• _Your assignment_:
The required answer is every line of the data containing the word "semantics".

[Material shown Boundary: Start]

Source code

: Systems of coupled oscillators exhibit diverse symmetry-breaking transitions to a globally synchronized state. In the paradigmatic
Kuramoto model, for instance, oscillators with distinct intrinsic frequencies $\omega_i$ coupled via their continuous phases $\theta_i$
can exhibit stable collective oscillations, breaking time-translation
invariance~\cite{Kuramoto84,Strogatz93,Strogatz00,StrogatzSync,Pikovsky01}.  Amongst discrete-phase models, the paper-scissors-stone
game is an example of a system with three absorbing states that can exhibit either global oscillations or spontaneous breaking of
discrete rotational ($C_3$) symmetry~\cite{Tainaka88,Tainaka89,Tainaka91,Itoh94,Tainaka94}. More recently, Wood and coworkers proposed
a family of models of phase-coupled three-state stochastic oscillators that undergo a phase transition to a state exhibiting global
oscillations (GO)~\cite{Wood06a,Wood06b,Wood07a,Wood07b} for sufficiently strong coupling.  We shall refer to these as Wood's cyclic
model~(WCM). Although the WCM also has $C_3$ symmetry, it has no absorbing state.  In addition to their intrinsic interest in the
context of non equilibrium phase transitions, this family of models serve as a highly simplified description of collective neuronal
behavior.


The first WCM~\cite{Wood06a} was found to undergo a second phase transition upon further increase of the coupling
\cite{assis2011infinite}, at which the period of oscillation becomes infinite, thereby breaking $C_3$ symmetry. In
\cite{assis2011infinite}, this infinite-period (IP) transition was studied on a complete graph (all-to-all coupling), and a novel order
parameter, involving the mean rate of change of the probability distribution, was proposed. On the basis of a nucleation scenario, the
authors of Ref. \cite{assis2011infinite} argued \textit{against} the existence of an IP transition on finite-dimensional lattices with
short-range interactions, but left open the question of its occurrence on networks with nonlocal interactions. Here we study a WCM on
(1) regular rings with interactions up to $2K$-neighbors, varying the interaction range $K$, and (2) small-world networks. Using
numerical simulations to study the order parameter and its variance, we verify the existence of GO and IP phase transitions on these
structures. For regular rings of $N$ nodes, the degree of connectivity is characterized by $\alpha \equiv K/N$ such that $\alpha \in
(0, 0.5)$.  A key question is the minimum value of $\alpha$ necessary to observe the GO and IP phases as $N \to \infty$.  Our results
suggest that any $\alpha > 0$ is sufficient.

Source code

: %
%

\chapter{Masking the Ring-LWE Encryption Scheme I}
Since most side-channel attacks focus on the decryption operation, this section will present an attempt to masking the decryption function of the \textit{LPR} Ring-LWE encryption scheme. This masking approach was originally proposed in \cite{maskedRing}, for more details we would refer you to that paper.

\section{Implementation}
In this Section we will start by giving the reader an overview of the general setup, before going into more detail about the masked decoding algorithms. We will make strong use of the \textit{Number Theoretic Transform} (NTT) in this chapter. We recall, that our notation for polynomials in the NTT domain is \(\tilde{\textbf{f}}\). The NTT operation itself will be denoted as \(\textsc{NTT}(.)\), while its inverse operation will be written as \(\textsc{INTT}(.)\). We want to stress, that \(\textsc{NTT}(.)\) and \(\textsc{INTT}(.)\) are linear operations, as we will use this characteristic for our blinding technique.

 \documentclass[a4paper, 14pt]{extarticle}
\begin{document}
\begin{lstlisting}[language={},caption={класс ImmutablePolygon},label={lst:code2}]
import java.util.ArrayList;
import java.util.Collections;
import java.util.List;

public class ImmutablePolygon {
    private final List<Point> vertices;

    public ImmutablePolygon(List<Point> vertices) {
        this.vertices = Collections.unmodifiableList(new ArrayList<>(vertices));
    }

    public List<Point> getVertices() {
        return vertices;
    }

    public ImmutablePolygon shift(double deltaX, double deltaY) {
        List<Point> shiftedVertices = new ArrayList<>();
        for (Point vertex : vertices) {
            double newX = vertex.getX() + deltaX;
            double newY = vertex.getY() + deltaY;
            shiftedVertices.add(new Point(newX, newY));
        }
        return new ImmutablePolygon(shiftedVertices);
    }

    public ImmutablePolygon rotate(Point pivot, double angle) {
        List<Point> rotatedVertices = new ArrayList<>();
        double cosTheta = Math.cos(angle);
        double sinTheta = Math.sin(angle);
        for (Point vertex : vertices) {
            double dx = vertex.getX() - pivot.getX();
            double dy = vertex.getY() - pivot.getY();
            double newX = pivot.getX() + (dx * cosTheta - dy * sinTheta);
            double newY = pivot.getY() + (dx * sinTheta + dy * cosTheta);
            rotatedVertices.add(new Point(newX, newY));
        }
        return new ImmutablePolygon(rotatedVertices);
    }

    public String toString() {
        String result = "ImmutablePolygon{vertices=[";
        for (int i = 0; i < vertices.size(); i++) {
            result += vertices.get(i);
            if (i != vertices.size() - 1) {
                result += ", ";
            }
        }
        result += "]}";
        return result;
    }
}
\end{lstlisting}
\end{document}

[Material shown Boundary: End]
[Material shown Boundary: Start]

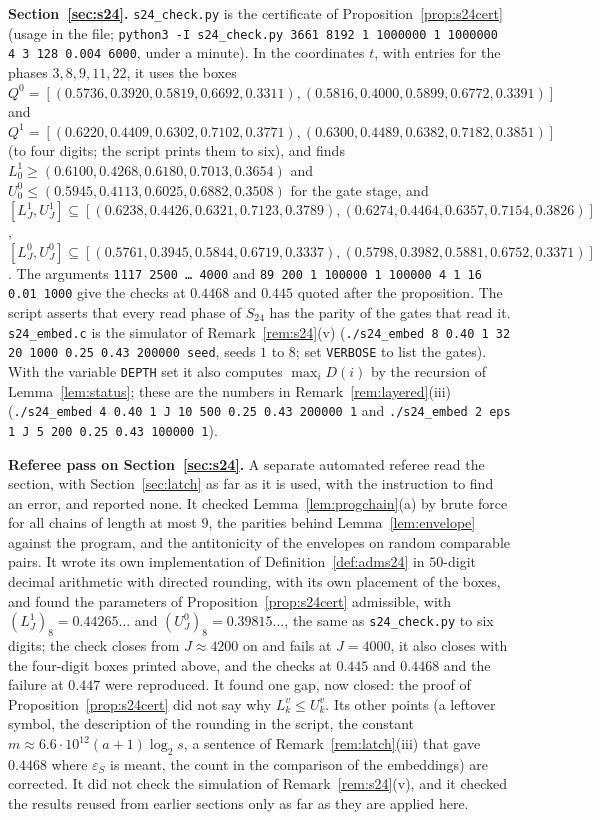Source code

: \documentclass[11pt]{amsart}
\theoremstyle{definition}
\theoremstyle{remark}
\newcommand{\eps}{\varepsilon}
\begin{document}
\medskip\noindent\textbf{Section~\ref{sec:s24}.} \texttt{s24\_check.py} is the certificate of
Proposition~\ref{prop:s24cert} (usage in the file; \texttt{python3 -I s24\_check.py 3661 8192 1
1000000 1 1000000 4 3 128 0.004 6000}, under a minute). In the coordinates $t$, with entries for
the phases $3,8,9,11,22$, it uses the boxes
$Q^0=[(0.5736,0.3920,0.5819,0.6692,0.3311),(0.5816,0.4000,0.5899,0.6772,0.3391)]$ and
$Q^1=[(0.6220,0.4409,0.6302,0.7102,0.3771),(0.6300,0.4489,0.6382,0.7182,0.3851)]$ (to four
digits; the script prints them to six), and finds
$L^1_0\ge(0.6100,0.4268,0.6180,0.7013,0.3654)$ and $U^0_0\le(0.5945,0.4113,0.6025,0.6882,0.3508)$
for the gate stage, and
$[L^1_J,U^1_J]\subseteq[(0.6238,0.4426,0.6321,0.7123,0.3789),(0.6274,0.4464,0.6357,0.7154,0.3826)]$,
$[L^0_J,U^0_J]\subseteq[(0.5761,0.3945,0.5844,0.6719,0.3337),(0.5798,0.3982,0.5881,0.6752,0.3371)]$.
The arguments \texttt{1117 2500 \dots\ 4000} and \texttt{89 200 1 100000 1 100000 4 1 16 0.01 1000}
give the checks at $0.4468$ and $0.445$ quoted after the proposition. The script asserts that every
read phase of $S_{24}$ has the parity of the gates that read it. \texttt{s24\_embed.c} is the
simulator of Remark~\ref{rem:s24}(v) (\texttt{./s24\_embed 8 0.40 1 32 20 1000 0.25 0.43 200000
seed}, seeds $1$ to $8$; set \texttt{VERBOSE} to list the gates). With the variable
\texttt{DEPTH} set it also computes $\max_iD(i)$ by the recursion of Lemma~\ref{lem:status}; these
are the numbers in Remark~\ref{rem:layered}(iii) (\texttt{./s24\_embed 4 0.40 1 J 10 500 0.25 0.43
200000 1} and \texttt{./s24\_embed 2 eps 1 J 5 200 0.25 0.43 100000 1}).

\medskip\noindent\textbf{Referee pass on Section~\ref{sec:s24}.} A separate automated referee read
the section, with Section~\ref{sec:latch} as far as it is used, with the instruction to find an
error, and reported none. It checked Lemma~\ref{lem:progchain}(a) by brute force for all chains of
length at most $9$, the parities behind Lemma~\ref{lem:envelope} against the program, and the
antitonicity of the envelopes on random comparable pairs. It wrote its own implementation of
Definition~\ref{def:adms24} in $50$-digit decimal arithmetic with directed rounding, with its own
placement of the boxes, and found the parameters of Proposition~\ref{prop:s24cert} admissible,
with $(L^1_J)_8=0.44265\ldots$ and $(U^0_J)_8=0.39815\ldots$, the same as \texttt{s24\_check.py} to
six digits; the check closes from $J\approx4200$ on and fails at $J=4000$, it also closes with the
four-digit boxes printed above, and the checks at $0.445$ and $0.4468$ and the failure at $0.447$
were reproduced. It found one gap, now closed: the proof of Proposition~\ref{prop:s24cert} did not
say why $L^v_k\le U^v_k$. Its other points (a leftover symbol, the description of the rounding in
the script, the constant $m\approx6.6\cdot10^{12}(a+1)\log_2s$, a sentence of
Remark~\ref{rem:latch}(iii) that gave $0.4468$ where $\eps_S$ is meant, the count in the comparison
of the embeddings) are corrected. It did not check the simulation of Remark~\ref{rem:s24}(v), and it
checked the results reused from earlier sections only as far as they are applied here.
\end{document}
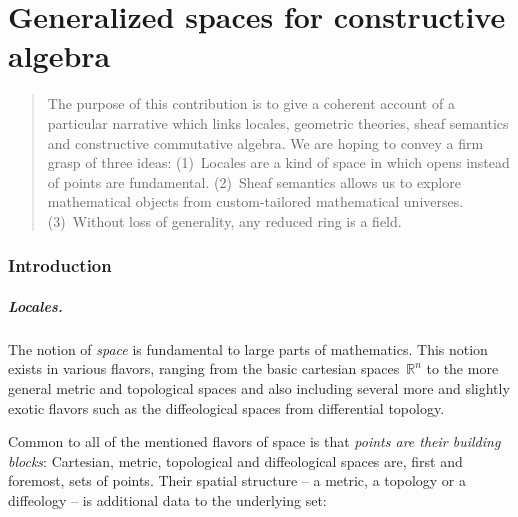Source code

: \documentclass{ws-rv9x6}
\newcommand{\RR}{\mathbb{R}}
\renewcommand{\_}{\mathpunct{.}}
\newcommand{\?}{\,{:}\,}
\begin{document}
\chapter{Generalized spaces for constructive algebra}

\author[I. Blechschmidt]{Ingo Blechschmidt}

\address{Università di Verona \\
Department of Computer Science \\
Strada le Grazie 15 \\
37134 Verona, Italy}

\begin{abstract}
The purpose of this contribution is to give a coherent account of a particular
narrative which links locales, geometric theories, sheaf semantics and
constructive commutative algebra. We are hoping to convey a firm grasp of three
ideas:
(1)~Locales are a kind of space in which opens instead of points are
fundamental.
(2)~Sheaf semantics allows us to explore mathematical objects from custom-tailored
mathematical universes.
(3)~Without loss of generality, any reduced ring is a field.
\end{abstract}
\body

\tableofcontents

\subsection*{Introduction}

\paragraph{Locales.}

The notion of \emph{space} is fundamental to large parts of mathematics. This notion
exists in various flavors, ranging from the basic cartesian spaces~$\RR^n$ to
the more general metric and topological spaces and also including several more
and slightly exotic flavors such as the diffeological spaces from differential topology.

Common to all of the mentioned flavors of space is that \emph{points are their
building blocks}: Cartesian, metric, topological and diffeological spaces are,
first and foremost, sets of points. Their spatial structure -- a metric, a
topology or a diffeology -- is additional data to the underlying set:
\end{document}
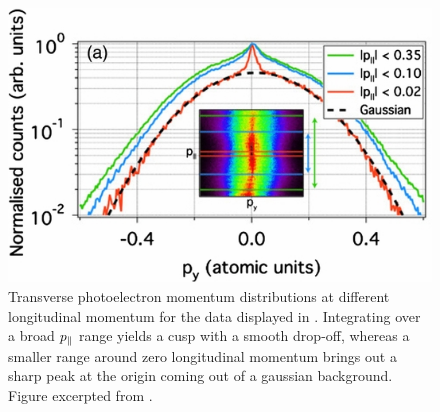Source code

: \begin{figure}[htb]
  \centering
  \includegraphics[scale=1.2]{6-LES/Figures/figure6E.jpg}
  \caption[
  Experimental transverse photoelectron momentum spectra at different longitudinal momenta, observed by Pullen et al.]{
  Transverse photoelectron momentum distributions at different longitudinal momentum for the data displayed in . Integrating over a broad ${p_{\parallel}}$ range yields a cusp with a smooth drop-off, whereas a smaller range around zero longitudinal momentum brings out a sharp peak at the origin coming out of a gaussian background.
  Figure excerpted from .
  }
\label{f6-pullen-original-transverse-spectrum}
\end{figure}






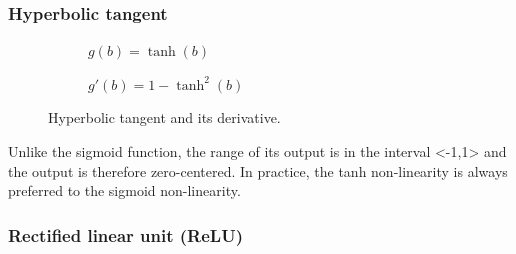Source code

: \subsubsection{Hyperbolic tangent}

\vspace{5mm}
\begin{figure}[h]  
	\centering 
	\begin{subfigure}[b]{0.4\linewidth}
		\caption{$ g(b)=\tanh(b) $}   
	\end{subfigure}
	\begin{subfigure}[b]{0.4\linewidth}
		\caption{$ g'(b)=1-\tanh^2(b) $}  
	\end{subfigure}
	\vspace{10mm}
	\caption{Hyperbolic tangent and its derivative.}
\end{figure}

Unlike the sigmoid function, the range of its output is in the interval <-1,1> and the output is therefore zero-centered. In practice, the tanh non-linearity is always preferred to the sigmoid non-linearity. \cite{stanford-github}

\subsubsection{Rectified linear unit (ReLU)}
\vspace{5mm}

[Material shown Boundary: End]
[Material shown Boundary: Start]

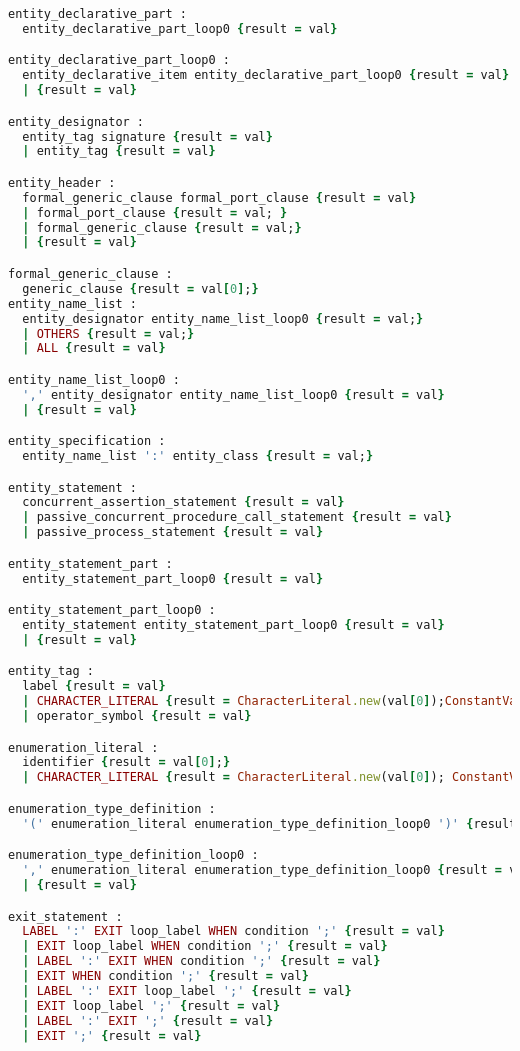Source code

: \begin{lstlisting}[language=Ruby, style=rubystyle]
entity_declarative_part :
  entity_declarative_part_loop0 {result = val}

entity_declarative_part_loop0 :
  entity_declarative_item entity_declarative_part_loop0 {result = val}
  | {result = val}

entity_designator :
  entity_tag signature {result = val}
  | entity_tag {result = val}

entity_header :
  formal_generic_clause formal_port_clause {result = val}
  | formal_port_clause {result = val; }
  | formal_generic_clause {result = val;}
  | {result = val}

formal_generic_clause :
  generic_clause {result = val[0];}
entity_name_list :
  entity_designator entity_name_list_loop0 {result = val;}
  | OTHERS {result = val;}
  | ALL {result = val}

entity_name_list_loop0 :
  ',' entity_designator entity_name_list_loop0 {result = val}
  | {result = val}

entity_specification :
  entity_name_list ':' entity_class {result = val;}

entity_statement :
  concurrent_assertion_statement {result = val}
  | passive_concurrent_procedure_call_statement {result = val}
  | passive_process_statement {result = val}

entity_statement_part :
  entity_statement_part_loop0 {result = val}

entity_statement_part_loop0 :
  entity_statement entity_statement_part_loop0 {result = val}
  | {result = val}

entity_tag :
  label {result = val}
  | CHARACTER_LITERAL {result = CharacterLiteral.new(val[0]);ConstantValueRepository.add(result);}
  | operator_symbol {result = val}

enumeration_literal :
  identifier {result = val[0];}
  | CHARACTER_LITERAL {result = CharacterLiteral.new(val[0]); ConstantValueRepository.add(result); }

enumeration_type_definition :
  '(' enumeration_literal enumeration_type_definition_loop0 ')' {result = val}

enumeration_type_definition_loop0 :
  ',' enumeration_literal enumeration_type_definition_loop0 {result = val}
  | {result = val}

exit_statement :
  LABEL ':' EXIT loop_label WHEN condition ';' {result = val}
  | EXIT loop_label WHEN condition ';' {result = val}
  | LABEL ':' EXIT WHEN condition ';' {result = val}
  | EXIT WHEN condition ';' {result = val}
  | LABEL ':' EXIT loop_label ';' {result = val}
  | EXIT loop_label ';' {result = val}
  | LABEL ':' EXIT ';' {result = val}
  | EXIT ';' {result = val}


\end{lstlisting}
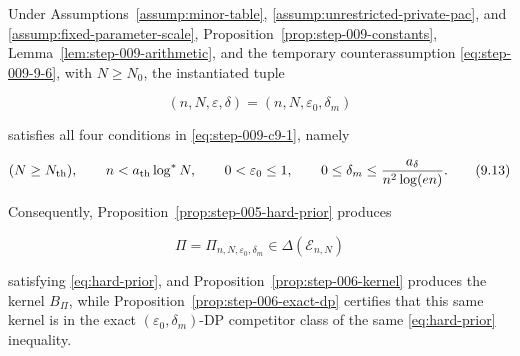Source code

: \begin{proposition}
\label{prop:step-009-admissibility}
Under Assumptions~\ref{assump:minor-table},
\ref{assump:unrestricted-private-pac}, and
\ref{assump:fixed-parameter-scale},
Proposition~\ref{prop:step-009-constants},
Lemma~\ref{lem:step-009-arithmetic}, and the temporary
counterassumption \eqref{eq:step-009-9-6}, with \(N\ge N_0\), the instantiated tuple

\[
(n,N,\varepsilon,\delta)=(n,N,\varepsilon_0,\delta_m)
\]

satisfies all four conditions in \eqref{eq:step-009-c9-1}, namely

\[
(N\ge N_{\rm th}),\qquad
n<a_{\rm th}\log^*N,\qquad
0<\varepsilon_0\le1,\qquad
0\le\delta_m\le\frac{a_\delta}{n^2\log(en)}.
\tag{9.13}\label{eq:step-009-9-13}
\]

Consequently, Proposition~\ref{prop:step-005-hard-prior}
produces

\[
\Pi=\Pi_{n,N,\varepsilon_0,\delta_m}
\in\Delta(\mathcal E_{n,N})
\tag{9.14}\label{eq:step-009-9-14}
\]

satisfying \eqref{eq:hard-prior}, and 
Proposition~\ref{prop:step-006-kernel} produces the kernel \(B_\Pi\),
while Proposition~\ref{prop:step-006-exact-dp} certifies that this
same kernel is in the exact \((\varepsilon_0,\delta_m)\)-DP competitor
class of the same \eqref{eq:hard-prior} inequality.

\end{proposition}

[Material shown Boundary: End]

• _Solution to this task_:
narrative which links locales, geometric theories, sheaf semantics and
(2)~Sheaf semantics allows us to explore mathematical objects from custom-tailored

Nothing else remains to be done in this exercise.